Retype the entire listing, keeping every word as it is.

┄┄┄┄┄┄

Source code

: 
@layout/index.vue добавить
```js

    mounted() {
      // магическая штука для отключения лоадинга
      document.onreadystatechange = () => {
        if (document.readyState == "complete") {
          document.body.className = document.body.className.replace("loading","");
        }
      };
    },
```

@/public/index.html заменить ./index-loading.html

┄┄┄┄┄┄

*TASK ANSWER:*
Source code

: 
@layout/index.vue добавить
```js

    mounted() {
      // магическая штука для отключения лоадинга
      document.onreadystatechange = () => {
        if (document.readyState == "complete") {
          document.body.className = document.body.className.replace("loading","");
        }
      };
    },
```

@/public/index.html заменить ./index-loading.html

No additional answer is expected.